At least 21 child cancer patients in Yemen have died and dozens more were seriously ill after being given an expired cancer treatment in the rebel-held capital of Sanaa, a government official and activists told The National.
Yemen's internationally recognised government and the Iran-backed Houthi rebels have been at war for eight years. The conflict has battered the country's health sector., leaving only half of Yemen's health facilities functioning.
Those in need of health assistance in 2022 will reach a whopping 21.9 million people, with 12.6 million in acute need, according to the World Health Organisation (WHO).
The WHO estimates that 4,300 children are currently diagnosed with cancer in Yemen this year.
“The Houthi militias injected more than 50 child cancer patients with an expired dose of treatment in Kuwait Hospital, which led to the poisoning and deaths of more than 21 children so far,” said a statement given to The National by the Yemeni coalition of independent women.
A vigil was held in front of the UN headquarters in Geneva by activists and relatives of the children on Tuesday evening.
“We consider this to be a crime against humanity, and international action must be taken to punish the criminals among the militia leaders,” the statement said.
Families of the children have been subjected to extortion, pressure and threats by the Houthis “to not speak out against them”, it said.
“The rebels have attempted to hide the crime and to protect those involved in the operation that was headed by the Houthi Health Minister, Taha Al Motwakil,” it said.
As the economy collapses and imports are restricted, medicines and equipment that are readily available in other countries are scarce in Yemen.
Yemen's Deputy Human Rights Minister, Majed Al Fadhil, told The National the rebels have been exploiting the assistance of international groups with health supplies and are diverting it to “their own benefit”.
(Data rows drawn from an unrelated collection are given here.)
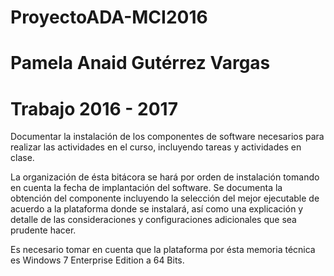 # ProyectoADA-MCI2016
# Pamela Anaid Gutérrez Vargas
# Trabajo 2016 - 2017


Documentar la instalación de los componentes de software necesarios para realizar las actividades en el curso, incluyendo tareas y actividades en clase. 

La organización de ésta bitácora se hará por orden de instalación tomando en cuenta la fecha de implantación del software. Se documenta la obtención del componente incluyendo la selección del mejor ejecutable de acuerdo a la plataforma donde se instalará, así como una explicación y detalle de las consideraciones y configuraciones adicionales que sea prudente hacer.

Es necesario tomar en cuenta que la plataforma por ésta memoria técnica es Windows 7 Enterprise Edition a 64 Bits.
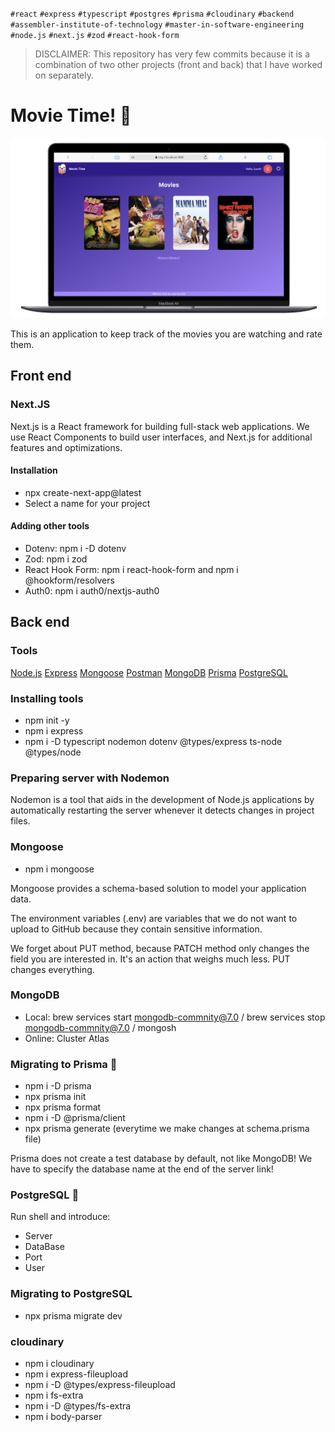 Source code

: `#react` `#express` `#typescript` `#postgres` `#prisma` `#cloudinary` `#backend` `#assembler-institute-of-technology` `#master-in-software-engineering` `#node.js` `#next.js` `#zod` `#react-hook-form`

> DISCLAIMER: This repository has very few commits because it is a combination of two other projects (front and back) that I have worked on separately.

# Movie Time! 🍿

![MovieTime](./assets/movietime-screenshot.png)

This is an application to keep track of the movies you are watching and rate them.

## Front end

### Next.JS

Next.js is a React framework for building full-stack web applications. We use React Components to build user interfaces, and Next.js for additional features and optimizations.

#### Installation

- npx create-next-app@latest
- Select a name for your project

#### Adding other tools

- Dotenv: npm i -D dotenv
- Zod: npm i zod
- React Hook Form: npm i react-hook-form and npm i @hookform/resolvers
- Auth0: npm i auth0/nextjs-auth0

## Back end

### Tools

[Node.js](https://nodejs.org/en)
[Express](https://expressjs.com)
[Mongoose](https://mongoosejs.com/docs/index.html)
[Postman](https://www.postman.com)
[MongoDB](https://www.mongodb.com/es)
[Prisma](https://www.prisma.io)
[PostgreSQL](https://www.postgresql.org)

### Installing tools

- npm init -y
- npm i express
- npm i -D typescript nodemon dotenv @types/express ts-node @types/node

### Preparing server with Nodemon

Nodemon is a tool that aids in the development of Node.js applications by automatically restarting the server whenever it detects changes in project files.

### Mongoose

- npm i mongoose

Mongoose provides a schema-based solution to model your application data.

The environment variables (.env) are variables that we do not want to upload to GitHub because they contain sensitive information.

We forget about PUT method, because PATCH method only changes the field you are interested in. It's an action that weighs much less. PUT changes everything.

### MongoDB

- Local: brew services start mongodb-commnity@7.0 / brew services stop mongodb-commnity@7.0 / mongosh
- Online: Cluster Atlas

### Migrating to Prisma 🔼

- npm i -D prisma
- npx prisma init
- npx prisma format
- npm i -D @prisma/client
- npx prisma generate (everytime we make changes at schema.prisma file)

Prisma does not create a test database by default, not like MongoDB! We have to specify the database name at the end of the server link!

### PostgreSQL 🐘

Run shell and introduce:

- Server
- DataBase
- Port
- User

### Migrating to PostgreSQL

- npx prisma migrate dev

### cloudinary

- npm i cloudinary
- npm i express-fileupload
- npm i -D @types/express-fileupload
- npm i fs-extra
- npm i -D @types/fs-extra
- npm i body-parser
“They have been smuggling expired medicine through companies owned by their leaders and are selling them in the local markets which is generating the group a lot of money,” he said.
The actions that the rebels are committing are considered “mass killings in areas under Houthi control”
“The militias have killed more than 20 children after administrating contaminated cancer medicine that they have disturbed to a number of hospitals under their control,” Mr Al Fadhil said.
“They are depriving adequate cancer treatment to those that desperately need it.”
The Yemeni official said the “silence” of the international community about these crimes are encouraging the rebels to commit further violations against the Yemeni population.